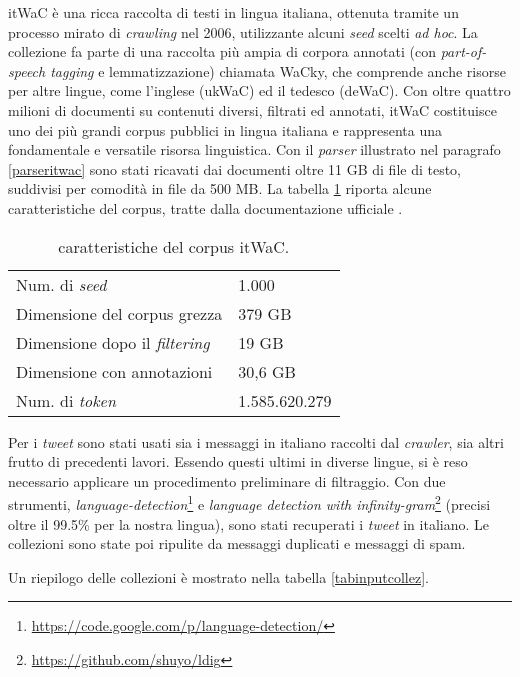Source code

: itWaC è una ricca raccolta di testi in lingua italiana, ottenuta tramite un processo mirato di \textit{crawling} nel 2006, utilizzante alcuni \textit{seed} scelti \textit{ad hoc}.
La collezione fa parte di una raccolta più ampia di corpora annotati (con \textit{part-of-speech tagging} e lemmatizzazione) chiamata WaCky, che comprende anche risorse 
per altre lingue, come l’inglese (ukWaC) ed il tedesco (deWaC). Con oltre quattro milioni di documenti su contenuti diversi, filtrati ed annotati, itWaC costituisce uno dei più grandi 
corpus pubblici in lingua italiana e rappresenta una fondamentale e versatile risorsa linguistica.
Con il \textit{parser} illustrato nel paragrafo \ref{parseritwac} sono stati ricavati dai documenti oltre 11 GB di file di testo, suddivisi per comodità in file da 500 MB.
La tabella \ref{itwacstats} riporta alcune caratteristiche del corpus, tratte dalla documentazione ufficiale \cite{wacky}. 

\begin{table}[ht]
\centering
\begin{tabular}{|ll|}
\hline
Num. di \textit{seed}                 & 1.000         \\
Dimensione del corpus grezza & 379 GB        \\
Dimensione dopo il \textit{filtering} & 19 GB         \\
Dimensione con annotazioni   & 30,6 GB       \\
Num. di \textit{token}                & 1.585.620.279 \\ \hline
\end{tabular}
\caption{caratteristiche del corpus itWaC.}
\label{itwacstats}
\end{table}

Per i \textit{tweet} sono stati usati sia i messaggi in italiano raccolti dal \textit{crawler}, sia altri frutto di precedenti lavori. Essendo questi ultimi in diverse lingue, si è reso necessario applicare un
procedimento preliminare di filtraggio. Con due strumenti, \textit{language-detection}\footnote{\url{https://code.google.com/p/language-detection/}} e \textit{language detection with infinity-gram}\footnote{\url{https://github.com/shuyo/ldig}} 
(precisi oltre il 99.5\% per la nostra lingua), sono stati recuperati i \textit{tweet} in italiano. Le collezioni sono state poi ripulite da messaggi duplicati e messaggi di spam.

Un riepilogo delle collezioni è mostrato nella tabella \ref{tabinputcollez}.

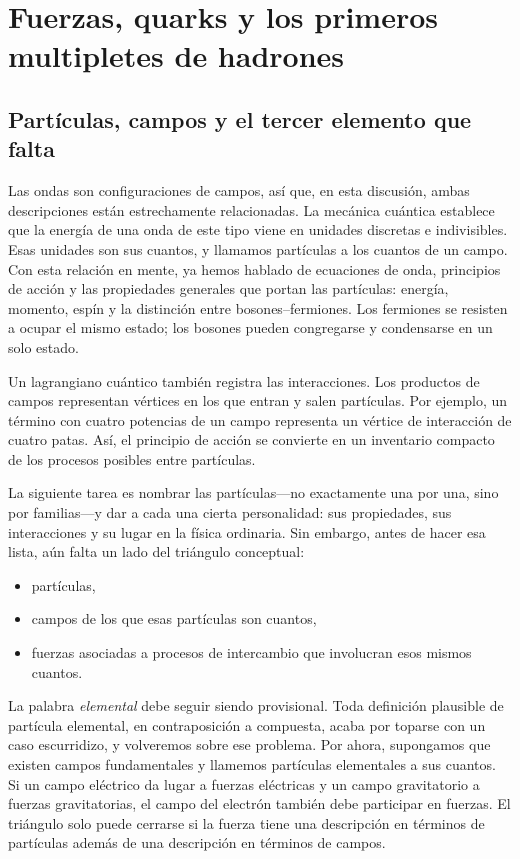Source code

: \chapter{Fuerzas, quarks y los primeros multipletes de hadrones}

\section{Partículas, campos y el tercer elemento que falta}

Las ondas son configuraciones de campos, así que, en esta discusión, ambas descripciones están estrechamente relacionadas. La mecánica cuántica establece que la energía de una onda de este tipo viene en unidades discretas e indivisibles. Esas unidades son sus cuantos, y llamamos partículas a los cuantos de un campo. Con esta relación en mente, ya hemos hablado de ecuaciones de onda, principios de acción y las propiedades generales que portan las partículas: energía, momento, espín y la distinción entre bosones--fermiones. Los fermiones se resisten a ocupar el mismo estado; los bosones pueden congregarse y condensarse en un solo estado.

Un lagrangiano cuántico también registra las interacciones. Los productos de campos representan vértices en los que entran y salen partículas. Por ejemplo, un término con cuatro potencias de un campo representa un vértice de interacción de cuatro patas. Así, el principio de acción se convierte en un inventario compacto de los procesos posibles entre partículas.

La siguiente tarea es nombrar las partículas---no exactamente una por una, sino por familias---y dar a cada una cierta personalidad: sus propiedades, sus interacciones y su lugar en la física ordinaria. Sin embargo, antes de hacer esa lista, aún falta un lado del triángulo conceptual:
\begin{itemize}
\item partículas,
\item campos de los que esas partículas son cuantos,
\item fuerzas asociadas a procesos de intercambio que involucran esos mismos cuantos.
\end{itemize}

La palabra \emph{elemental} debe seguir siendo provisional. Toda definición plausible de partícula elemental, en contraposición a compuesta, acaba por toparse con un caso escurridizo, y volveremos sobre ese problema. Por ahora, supongamos que existen campos fundamentales y llamemos partículas elementales a sus cuantos. Si un campo eléctrico da lugar a fuerzas eléctricas y un campo gravitatorio a fuerzas gravitatorias, el campo del electrón también debe participar en fuerzas. El triángulo solo puede cerrarse si la fuerza tiene una descripción en términos de partículas además de una descripción en términos de campos.

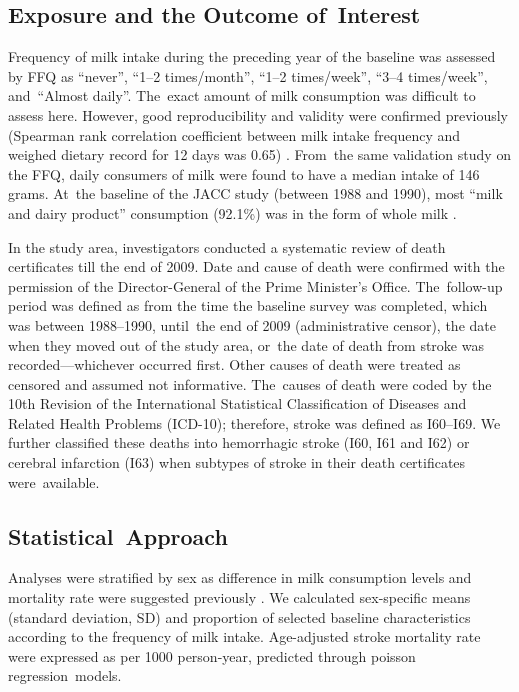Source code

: \documentclass[nutrients,article,accept,moreauthors,pdftex]{Definitions/mdpi}
\begin{document}
\hypertarget{exposure-and-the-outcome-of-interest}{%
\subsection{Exposure and the Outcome of~Interest}\label{exposure-and-the-outcome-of-interest}}

Frequency of milk intake during the preceding year of the baseline was
assessed by FFQ as ``never'', ``1--2 times/month'', ``1--2 times/week'',
``3--4 times/week'', and~``Almost daily''. The~exact amount of milk
consumption was difficult to assess here. However, good reproducibility
and validity were confirmed previously (Spearman rank correlation
coefficient between milk intake frequency and weighed dietary record for
12 days was 0.65) \citep{Date2005}. From~the same validation study
\citep{Date2005} on the FFQ, daily consumers of milk were found to have a
median intake of 146 grams. At~the baseline of the JACC study
(between 1988 and 1990), most ``milk and dairy product'' consumption
(92.1\%) was in the form of whole milk \citep{eigyogenjyo}.

In the study area, investigators conducted a systematic review of death
certificates till the end of 2009. Date and cause of death were
confirmed with the permission of the Director-General of the Prime
Minister's Office. The~follow-up period was defined as from the time
the baseline survey was completed, which was between 1988--1990, until~the end of 2009 (administrative censor), the date when they moved out of
the study area, or~the date of death from stroke was recorded---whichever
occurred first. Other causes of death were treated as censored and
assumed not informative. The~causes of death were coded by the 10th
Revision of the International Statistical Classification of Diseases and
Related Health Problems (ICD-10); therefore, stroke was defined as
I60--I69. We further classified these deaths into hemorrhagic stroke
(I60, I61 and I62) or cerebral infarction (I63) when subtypes of stroke
in their death certificates were~available.

\hypertarget{statistical-approach}{%
\subsection{Statistical~Approach}\label{statistical-approach}}

Analyses were stratified by sex as difference in milk consumption levels
and mortality rate were suggested previously
\citep{wang_milk_2015, Talaei_2016}. We calculated sex-specific means
(standard deviation, SD) and proportion of selected baseline
characteristics according to the frequency of milk intake. Age-adjusted
stroke mortality rate were expressed as per 1000 person-year,
 predicted
through poisson regression~models.
\end{document}

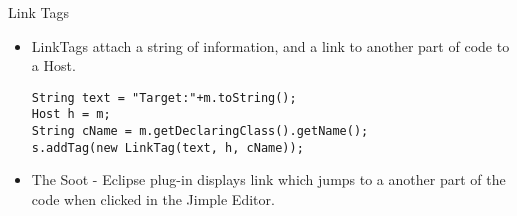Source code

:\begin{slide}{Link Tags}
\begin{itemize}
\item {\red LinkTag}s attach a string of information, and a link to another part of code to a {\red Host}.
{\scriptsize
\begin{verbatim}
String text = "Target:"+m.toString();
Host h = m;
String cName = m.getDeclaringClass().getName();
s.addTag(new LinkTag(text, h, cName));
\end{verbatim}
}
\item The Soot - Eclipse plug-in displays link which jumps to a another part of the code when clicked in the Jimple Editor.
\end{itemize}
\end{slide}

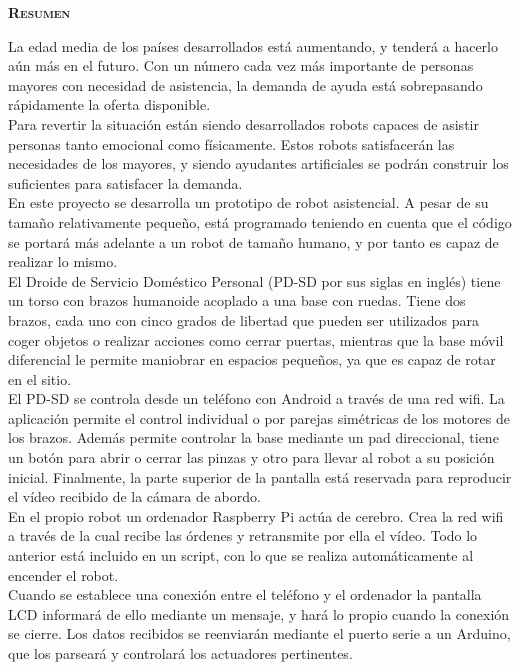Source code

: \vspace*{2cm}

\begin{center}
\color{part} \textsc{\huge \textbf{Resumen}}\\[1cm]
\end{center}


La edad media de los países desarrollados está aumentando, y tenderá a hacerlo aún más en el futuro. Con un número cada vez más importante de personas mayores con necesidad de asistencia, la demanda de ayuda está sobrepasando rápidamente la oferta disponible.\\

Para revertir la situación están siendo desarrollados robots capaces de asistir personas tanto emocional como físicamente. Estos robots satisfacerán las necesidades de los mayores, y siendo ayudantes artificiales se podrán construir los suficientes para satisfacer la demanda.\\

En este proyecto se desarrolla un prototipo de robot asistencial. A pesar de su tamaño relativamente pequeño, está programado teniendo en cuenta que el código se portará más adelante a un robot de tamaño humano, y por tanto es capaz de realizar lo mismo.\\

El Droide de Servicio Doméstico Personal (PD-SD por sus siglas en inglés) tiene un torso con brazos humanoide acoplado a una base con ruedas. Tiene dos brazos, cada uno con cinco grados de libertad que pueden ser utilizados para coger objetos o realizar acciones como cerrar puertas, mientras que la base móvil diferencial le permite maniobrar en espacios pequeños, ya que es capaz de rotar en el sitio.\\

El PD-SD se controla desde un teléfono con Android a través de una red wifi. La aplicación permite el control individual o por parejas simétricas de los motores de los brazos. Además permite controlar la base mediante un pad direccional, tiene un botón para abrir o cerrar las pinzas y otro para llevar al robot a su posición inicial. Finalmente, la parte superior de la pantalla está reservada para reproducir el vídeo recibido de la cámara de abordo.\\

En el propio robot un ordenador Raspberry Pi actúa de cerebro. Crea la red wifi a través de la cual recibe las órdenes y retransmite por ella el vídeo. Todo lo anterior está incluido en un script, con lo que se realiza automáticamente al encender el robot.\\

Cuando se establece una conexión entre el teléfono y el ordenador la pantalla LCD informará de ello mediante un mensaje, y hará lo propio cuando la conexión se cierre. Los datos recibidos se reenviarán mediante el puerto serie a un Arduino, que los parseará y controlará los actuadores pertinentes.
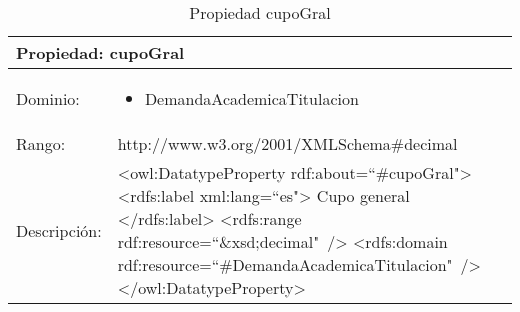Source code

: \begin{table}[!ht]
	\centering
	\begin{tabular}{|p{}|p{}|}
		\hline
		\multicolumn{2}{|l|}{Propiedad: \textbf{cupoGral}}
		\\ \hline
		Dominio:&
		\begin{itemize}
			\item DemandaAcademicaTitulacion
		\end{itemize}
		\\ \hline
		Rango:&
		http://www.w3.org/2001/XMLSchema\#decimal
		\\ \hline
		Descripción:&
		\textless owl:DatatypeProperty rdf:about=``\#cupoGral"\textgreater\newline 
		\tab\textless rdfs:label xml:lang=``es"\textgreater\newline
		\tab\tab Cupo general\newline
		\tab\textless /rdfs:label\textgreater\newline
		\tab\textless rdfs:range\newline
		\tab\tab rdf:resource=``\&xsd;decimal"\ /\textgreater\newline
		\tab\textless rdfs:domain\newline
		\tab\tab rdf:resource=``\#DemandaAcademicaTitulacion"\ /\textgreater\newline
		\textless /owl:DatatypeProperty\textgreater
		\\ \hline
	\end{tabular}
	\caption{Propiedad cupoGral}
	\label{propiedad-cupogral}
\end{table}

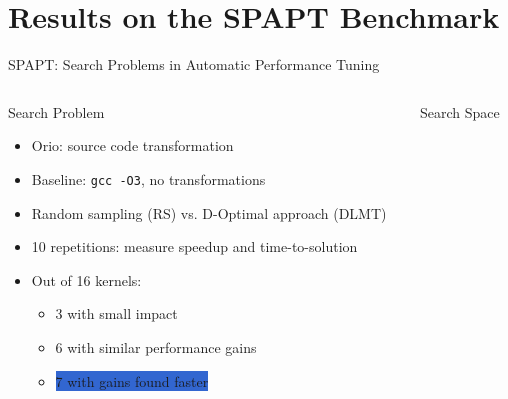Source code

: \documentclass[10pt, compress, aspectratio=169, xcolor={table,usenames,dvipsnames}]{beamer}
\begin{document}
\section{Results on the SPAPT Benchmark}
\label{sec:org407f4f2}
\begin{frame}[label={sec:orgb012e61},fragile]{SPAPT: Search Problems in Automatic Performance Tuning}
 \begin{columns}
\begin{column}{0.41\columnwidth}
\begin{block}{Search Problem}
\begin{itemize}
\item \alert{Orio}: source code transformation
\item Baseline: \texttt{gcc -O3}, no transformations
\item Random sampling (\alert{RS}) vs. D-Optimal approach (\alert{DLMT})
\item 10 repetitions: measure \alert{speedup} and \alert{time-to-solution}
\item Out of 16 kernels:
\begin{itemize}
\item 3 with small impact
\item 6 with similar performance gains
\item \colorbox{Highlight}{7 with \alert{gains found faster}}
\end{itemize}
\end{itemize}
\end{block}
\end{column}
\begin{column}{0.59\columnwidth}
\begin{block}{Search Space}
\vspace{-0.4cm}


\end{block}
\end{column}
\end{columns}
\end{frame}
\end{document}
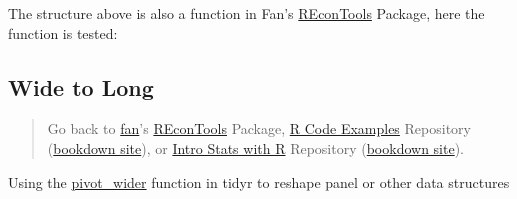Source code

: \documentclass[
]{book}
\newenvironment{Shaded}{\begin{snugshade}}{\end{snugshade}}
\newcommand{\CommentTok}[1]{\textcolor[rgb]{0.56,0.35,0.01}{\textit{#1}}}
\newcommand{\FunctionTok}[1]{\textcolor[rgb]{0.00,0.00,0.00}{#1}}
\newcommand{\NormalTok}[1]{#1}
\newcommand{\OtherTok}[1]{\textcolor[rgb]{0.56,0.35,0.01}{#1}}
\newcommand{\SpecialCharTok}[1]{\textcolor[rgb]{0.00,0.00,0.00}{#1}}
\newcommand{\StringTok}[1]{\textcolor[rgb]{0.31,0.60,0.02}{#1}}
\begin{document}
The structure above is also a function in Fan's \href{https://fanwangecon.github.io/REconTools/}{REconTools} Package, here the function is tested:

\begin{Shaded}
\end{Shaded}

\hypertarget{wide-to-long}{%
\subsection{Wide to Long}\label{wide-to-long}}

\begin{quote}
Go back to \href{http://fanwangecon.github.io/}{fan}'s \href{https://fanwangecon.github.io/REconTools/}{REconTools} Package, \href{https://fanwangecon.github.io/R4Econ/}{R Code Examples} Repository (\href{https://fanwangecon.github.io/R4Econ/bookdown}{bookdown site}), or \href{https://fanwangecon.github.io/Stat4Econ/}{Intro Stats with R} Repository (\href{https://fanwangecon.github.io/Stat4Econ/bookdown}{bookdown site}).
\end{quote}

Using the \href{https://tidyr.tidyverse.org/reference/pivot_wider.html}{pivot\_wider} function in tidyr to reshape panel or other data structures
\end{document}
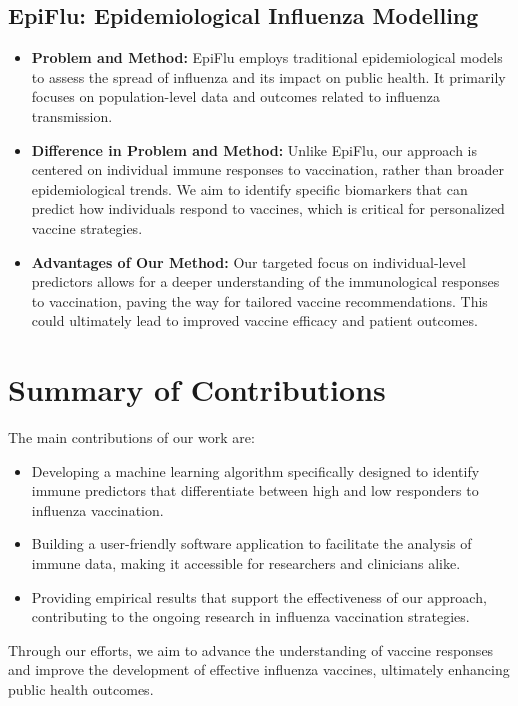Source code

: \documentclass[runningheads,a4paper,11pt]{report}
\begin{document}
\subsection{EpiFlu: Epidemiological Influenza Modelling}
\begin{itemize}
    \item \textbf{Problem and Method:} EpiFlu employs traditional epidemiological models to assess the spread of influenza and its impact on public health. It primarily focuses on population-level data and outcomes related to influenza transmission.
    \item \textbf{Difference in Problem and Method:} Unlike EpiFlu, our approach is centered on individual immune responses to vaccination, rather than broader epidemiological trends. We aim to identify specific biomarkers that can predict how individuals respond to vaccines, which is critical for personalized vaccine strategies.
    \item \textbf{Advantages of Our Method:} Our targeted focus on individual-level predictors allows for a deeper understanding of the immunological responses to vaccination, paving the way for tailored vaccine recommendations. This could ultimately lead to improved vaccine efficacy and patient outcomes.
\end{itemize}

\section{Summary of Contributions}

The main contributions of our work are:
\begin{itemize}
    \item Developing a machine learning algorithm specifically designed to identify immune predictors that differentiate between high and low responders to influenza vaccination.
    \item Building a user-friendly software application to facilitate the analysis of immune data, making it accessible for researchers and clinicians alike.
    \item Providing empirical results that support the effectiveness of our approach, contributing to the ongoing research in influenza vaccination strategies.
\end{itemize}

Through our efforts, we aim to advance the understanding of vaccine responses and improve the development of effective influenza vaccines, ultimately enhancing public health outcomes.
\end{document}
+ + + + +
▶ **Description of the task**: Using the data above, work out how many lines include the word "documentclass" and give only that number.

▶ **Task result**: 4